**Your goal**:
What is needed is an exact copy of all the entries below.

**Exercise data**:

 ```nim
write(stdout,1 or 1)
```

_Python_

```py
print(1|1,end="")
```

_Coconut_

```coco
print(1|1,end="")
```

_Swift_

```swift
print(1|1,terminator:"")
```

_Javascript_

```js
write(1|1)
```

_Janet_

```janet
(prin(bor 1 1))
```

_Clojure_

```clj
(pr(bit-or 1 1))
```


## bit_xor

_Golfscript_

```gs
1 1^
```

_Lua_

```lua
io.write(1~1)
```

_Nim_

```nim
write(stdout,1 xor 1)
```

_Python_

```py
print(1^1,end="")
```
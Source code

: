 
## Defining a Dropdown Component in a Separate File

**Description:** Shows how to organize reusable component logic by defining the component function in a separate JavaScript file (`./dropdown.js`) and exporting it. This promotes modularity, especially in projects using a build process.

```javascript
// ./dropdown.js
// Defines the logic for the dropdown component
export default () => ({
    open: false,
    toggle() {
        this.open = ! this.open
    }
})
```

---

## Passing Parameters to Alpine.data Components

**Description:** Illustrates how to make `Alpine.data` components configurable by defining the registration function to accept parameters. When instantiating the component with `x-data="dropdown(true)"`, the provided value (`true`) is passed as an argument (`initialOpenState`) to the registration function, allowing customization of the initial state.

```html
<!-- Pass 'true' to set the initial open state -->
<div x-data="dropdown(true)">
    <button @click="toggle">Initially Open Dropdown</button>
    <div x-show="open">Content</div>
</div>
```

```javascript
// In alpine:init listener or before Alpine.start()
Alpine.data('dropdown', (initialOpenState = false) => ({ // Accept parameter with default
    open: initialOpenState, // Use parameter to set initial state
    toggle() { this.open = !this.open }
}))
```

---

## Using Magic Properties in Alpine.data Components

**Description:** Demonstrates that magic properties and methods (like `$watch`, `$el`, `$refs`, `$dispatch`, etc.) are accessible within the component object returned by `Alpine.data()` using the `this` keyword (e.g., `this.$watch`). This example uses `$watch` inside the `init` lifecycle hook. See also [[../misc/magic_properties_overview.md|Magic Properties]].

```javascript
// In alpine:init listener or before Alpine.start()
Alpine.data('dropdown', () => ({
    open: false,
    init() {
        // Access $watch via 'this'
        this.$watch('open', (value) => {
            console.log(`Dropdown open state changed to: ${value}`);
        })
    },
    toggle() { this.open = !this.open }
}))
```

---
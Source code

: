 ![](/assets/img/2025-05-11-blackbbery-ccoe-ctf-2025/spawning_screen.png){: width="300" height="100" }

**Reply**:
 ```nim
write(stdout,1 or 1)
```

_Python_

```py
print(1|1,end="")
```

_Coconut_

```coco
print(1|1,end="")
```

_Swift_

```swift
print(1|1,terminator:"")
```

_Javascript_

```js
write(1|1)
```

_Janet_

```janet
(prin(bor 1 1))
```

_Clojure_

```clj
(pr(bit-or 1 1))
```


## bit_xor

_Golfscript_

```gs
1 1^
```

_Lua_

```lua
io.write(1~1)
```

_Nim_

```nim
write(stdout,1 xor 1)
```

_Python_

```py
print(1^1,end="")
```
Source code

: 
## Defining a Dropdown Component in a Separate File

**Description:** Shows how to organize reusable component logic by defining the component function in a separate JavaScript file (`./dropdown.js`) and exporting it. This promotes modularity, especially in projects using a build process.

```javascript
// ./dropdown.js
// Defines the logic for the dropdown component
export default () => ({
    open: false,
    toggle() {
        this.open = ! this.open
    }
})
```

---

## Passing Parameters to Alpine.data Components

**Description:** Illustrates how to make `Alpine.data` components configurable by defining the registration function to accept parameters. When instantiating the component with `x-data="dropdown(true)"`, the provided value (`true`) is passed as an argument (`initialOpenState`) to the registration function, allowing customization of the initial state.

```html
<!-- Pass 'true' to set the initial open state -->
<div x-data="dropdown(true)">
    <button @click="toggle">Initially Open Dropdown</button>
    <div x-show="open">Content</div>
</div>
```

```javascript
// In alpine:init listener or before Alpine.start()
Alpine.data('dropdown', (initialOpenState = false) => ({ // Accept parameter with default
    open: initialOpenState, // Use parameter to set initial state
    toggle() { this.open = !this.open }
}))
```

---

## Using Magic Properties in Alpine.data Components

**Description:** Demonstrates that magic properties and methods (like `$watch`, `$el`, `$refs`, `$dispatch`, etc.) are accessible within the component object returned by `Alpine.data()` using the `this` keyword (e.g., `this.$watch`). This example uses `$watch` inside the `init` lifecycle hook. See also [[../misc/magic_properties_overview.md|Magic Properties]].

```javascript
// In alpine:init listener or before Alpine.start()
Alpine.data('dropdown', () => ({
    open: false,
    init() {
        // Access $watch via 'this'
        this.$watch('open', (value) => {
            console.log(`Dropdown open state changed to: ${value}`);
        })
    },
    toggle() { this.open = !this.open }
}))
```

---
Source code

: ![](/assets/img/2025-05-11-blackbbery-ccoe-ctf-2025/spawning_screen.png){: width="300" height="100" }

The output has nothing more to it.